La Campania fino al 6 dicembre resterà zona rossa, così come sancito dall’ordinanza del 27 novembre. Il provvedimento venne firmato dal Ministro della Salute, Roberto Speranza, e sarà valido fino a domenica prossima. Le indicazioni sul possibile cambio di colore sono riscontrabili nel testo del Dcpm del 3 dicembre. E’ proprio l’articolo 14 del Decreto a stabilire le modalità del cambio di colore della zone regionali: “Le disposizioni del presente decreto si applicano dalla data del 4 dicembre 2020, in sostituzione di quelle del decreto del Presidente del Consiglio dei ministri 3 novembre 2020, e sono efficaci fino al 15 gennaio 2021, salvo quanto previsto al comma. Le disposizioni delle ordinanze del Ministro della salute 19, 20, 24 e 27 novembre 2020 continuano ad applicarsi fino alla data di adozione di una nuova ordinanza del predetto Ministro, e comunque non oltre il 6 dicembre 2020”.

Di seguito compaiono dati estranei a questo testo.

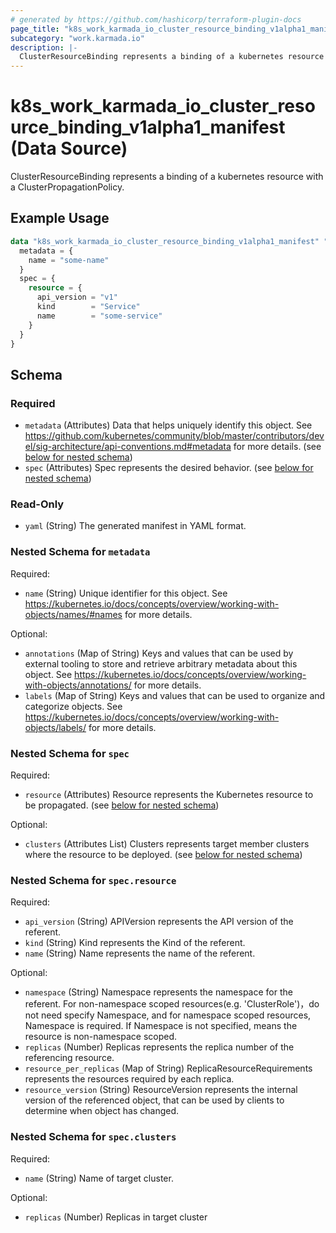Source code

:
 ```yaml
---
# generated by https://github.com/hashicorp/terraform-plugin-docs
page_title: "k8s_work_karmada_io_cluster_resource_binding_v1alpha1_manifest Data Source - terraform-provider-k8s"
subcategory: "work.karmada.io"
description: |-
  ClusterResourceBinding represents a binding of a kubernetes resource with a ClusterPropagationPolicy.
---
```


# k8s_work_karmada_io_cluster_resource_binding_v1alpha1_manifest (Data Source)

ClusterResourceBinding represents a binding of a kubernetes resource with a ClusterPropagationPolicy.

## Example Usage

```terraform
data "k8s_work_karmada_io_cluster_resource_binding_v1alpha1_manifest" "example" {
  metadata = {
    name = "some-name"
  }
  spec = {
    resource = {
      api_version = "v1"
      kind        = "Service"
      name        = "some-service"
    }
  }
}
```

<!-- schema generated by tfplugindocs -->
## Schema

### Required

- `metadata` (Attributes) Data that helps uniquely identify this object. See https://github.com/kubernetes/community/blob/master/contributors/devel/sig-architecture/api-conventions.md#metadata for more details. (see [below for nested schema](#nestedatt--metadata))
- `spec` (Attributes) Spec represents the desired behavior. (see [below for nested schema](#nestedatt--spec))

### Read-Only

- `yaml` (String) The generated manifest in YAML format.

<a id="nestedatt--metadata"></a>
### Nested Schema for `metadata`

Required:

- `name` (String) Unique identifier for this object. See https://kubernetes.io/docs/concepts/overview/working-with-objects/names/#names for more details.

Optional:

- `annotations` (Map of String) Keys and values that can be used by external tooling to store and retrieve arbitrary metadata about this object. See https://kubernetes.io/docs/concepts/overview/working-with-objects/annotations/ for more details.
- `labels` (Map of String) Keys and values that can be used to organize and categorize objects. See https://kubernetes.io/docs/concepts/overview/working-with-objects/labels/ for more details.


<a id="nestedatt--spec"></a>
### Nested Schema for `spec`

Required:

- `resource` (Attributes) Resource represents the Kubernetes resource to be propagated. (see [below for nested schema](#nestedatt--spec--resource))

Optional:

- `clusters` (Attributes List) Clusters represents target member clusters where the resource to be deployed. (see [below for nested schema](#nestedatt--spec--clusters))

<a id="nestedatt--spec--resource"></a>
### Nested Schema for `spec.resource`

Required:

- `api_version` (String) APIVersion represents the API version of the referent.
- `kind` (String) Kind represents the Kind of the referent.
- `name` (String) Name represents the name of the referent.

Optional:

- `namespace` (String) Namespace represents the namespace for the referent. For non-namespace scoped resources(e.g. 'ClusterRole')，do not need specify Namespace, and for namespace scoped resources, Namespace is required. If Namespace is not specified, means the resource is non-namespace scoped.
- `replicas` (Number) Replicas represents the replica number of the referencing resource.
- `resource_per_replicas` (Map of String) ReplicaResourceRequirements represents the resources required by each replica.
- `resource_version` (String) ResourceVersion represents the internal version of the referenced object, that can be used by clients to determine when object has changed.


<a id="nestedatt--spec--clusters"></a>
### Nested Schema for `spec.clusters`

Required:

- `name` (String) Name of target cluster.

Optional:

- `replicas` (Number) Replicas in target cluster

CAMPANIA CAMBIA COLORE, VERSO LA ZONA GIALLA DA META’ DICEMBRE

Ieri sera Giuseppe Conte ha annunciato che a metà dicembre le regioni italiane potranno diventare zona gialla già a metà dicembre: “Ci saranno ancora le regioni gialle, arancione e rosse: meccanismo che ci fa adottare misure differenziate, senza inutili penalizzazioni. Portato l’Rt a 0,91. C’è un calo degli accessi ai pronti soccorsi e alle terapie intensive. In un paio di settimane tutte le regioni saranno gialle: stiamo evitando il lockdown che sarebbe stato penalizzante”. Domenica, probabilmente, la Campania potrebbe passare da zona rossa ad arancione, a seguito del calo dei contagi e secondo le indicazioni del Comitato Tecnico Scientifico.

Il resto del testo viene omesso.